On /r/compsci there was a comment that this really isn't just-in-time compilation until there is some mechanism that automatically swaps out a function with a compiled version. So let's try to do something about that.
A pretty obvious approach is to require a little help from the user. Use a decorator. Recall that a decorator is really just a function that gets the freshly defined object as the first argument. If we install a little closure there that remembers the original function, we can then literally compile just-in-time when it is called for the first time. Again, only the decorated functions that are actually called will be compiled to native code.
We'll start without anything:
def jit(function):
def frontend(*args, **kw):
# Just pass on the call to the original function
return function(*args, **kw)
return frontend
With this, we can mark functions that we want to be compiled:
@jit
def foo(a, b):
return a*a - b*b
So the inner frontend function then just needs to check if the function has
already been compiled. If not, compile it and install it as the local function
reference. If the compilation fails, don't swap out anything. The complete
decorator looks like this:
def jit(function):
def frontend(*args, **kw):
if not hasattr(frontend, "function"):
# We haven't tried to compile the function yet.
try:
# Compile function and set it as the active one
native, asm = compile_native(function, verbose=False)
frontend.function = native
except Exception as e:
# Oops, the compilation failed. Just fall silently back to
# the original function.
frontend.function = function
# Call either the original or compiled function with the
# user-supplied arguments
return frontend.function(*args, **kw)
# Make all calls to the decorated function go through "frontend"
return frontend
See the GitHub repository for an example program that uses this.

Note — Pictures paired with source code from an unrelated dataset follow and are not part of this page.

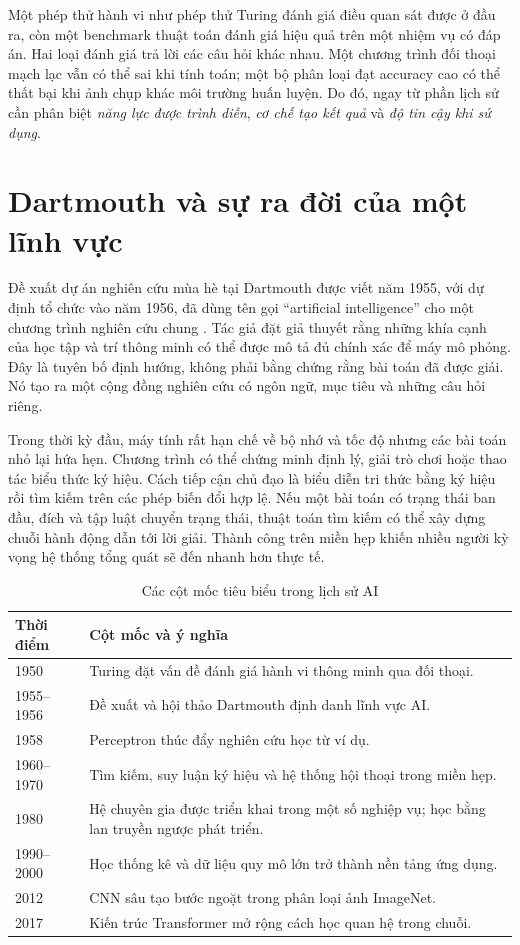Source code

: \documentclass[12pt,a4paper]{report}
\begin{document}
Một phép thử hành vi như phép thử Turing đánh giá điều quan sát được ở đầu ra, còn một benchmark thuật toán đánh giá hiệu quả trên một nhiệm vụ có đáp án. Hai loại đánh giá trả lời các câu hỏi khác nhau. Một chương trình đối thoại mạch lạc vẫn có thể sai khi tính toán; một bộ phân loại đạt accuracy cao có thể thất bại khi ảnh chụp khác môi trường huấn luyện. Do đó, ngay từ phần lịch sử cần phân biệt \emph{năng lực được trình diễn}, \emph{cơ chế tạo kết quả} và \emph{độ tin cậy khi sử dụng}.

\section{Dartmouth và sự ra đời của một lĩnh vực}
Đề xuất dự án nghiên cứu mùa hè tại Dartmouth được viết năm 1955, với dự định tổ chức vào năm 1956, đã dùng tên gọi ``artificial intelligence'' cho một chương trình nghiên cứu chung \cite{dartmouth1955}. Tác giả đặt giả thuyết rằng những khía cạnh của học tập và trí thông minh có thể được mô tả đủ chính xác để máy mô phỏng. Đây là tuyên bố định hướng, không phải bằng chứng rằng bài toán đã được giải. Nó tạo ra một cộng đồng nghiên cứu có ngôn ngữ, mục tiêu và những câu hỏi riêng.

Trong thời kỳ đầu, máy tính rất hạn chế về bộ nhớ và tốc độ nhưng các bài toán nhỏ lại hứa hẹn. Chương trình có thể chứng minh định lý, giải trò chơi hoặc thao tác biểu thức ký hiệu. Cách tiếp cận chủ đạo là biểu diễn tri thức bằng ký hiệu rồi tìm kiếm trên các phép biến đổi hợp lệ. Nếu một bài toán có trạng thái ban đầu, đích và tập luật chuyển trạng thái, thuật toán tìm kiếm có thể xây dựng chuỗi hành động dẫn tới lời giải. Thành công trên miền hẹp khiến nhiều người kỳ vọng hệ thống tổng quát sẽ đến nhanh hơn thực tế.

\begin{table}[htbp]\centering\caption{Các cột mốc tiêu biểu trong lịch sử AI}\label{tab:history-timeline}
\begin{tabularx}{\textwidth}{p{1.7cm}X}
\toprule\textbf{Thời điểm} & \textbf{Cột mốc và ý nghĩa}\\\midrule
1950 & Turing đặt vấn đề đánh giá hành vi thông minh qua đối thoại.\\
1955--1956 & Đề xuất và hội thảo Dartmouth định danh lĩnh vực AI.\\
1958 & Perceptron thúc đẩy nghiên cứu học từ ví dụ.\\
1960--1970 & Tìm kiếm, suy luận ký hiệu và hệ thống hội thoại trong miền hẹp.\\
1980 & Hệ chuyên gia được triển khai trong một số nghiệp vụ; học bằng lan truyền ngược phát triển.\\
1990--2000 & Học thống kê và dữ liệu quy mô lớn trở thành nền tảng ứng dụng.\\
2012 & CNN sâu tạo bước ngoặt trong phân loại ảnh ImageNet.\\
2017 & Kiến trúc Transformer mở rộng cách học quan hệ trong chuỗi.\\
\bottomrule\end{tabularx}\end{table}
\end{document}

I believe this is good for learning, so play around a bit. Try to make a register allocator, for example. Create more peephole optimizations. Add support for calling other functions, loops.
With a decorator, you should be able to swap out class methods on the fly with compiled ones. That's exactly what Numba does, but ours is just a drop in the ocean compared to that.
While we took the approach of translating Python bytecode, another good
technique is to use the ast module to traverse the abstract syntax tree. Ben
Hoyt did exactly that in pyast64, and I strongly recommend to take a
look at his excellent code and post.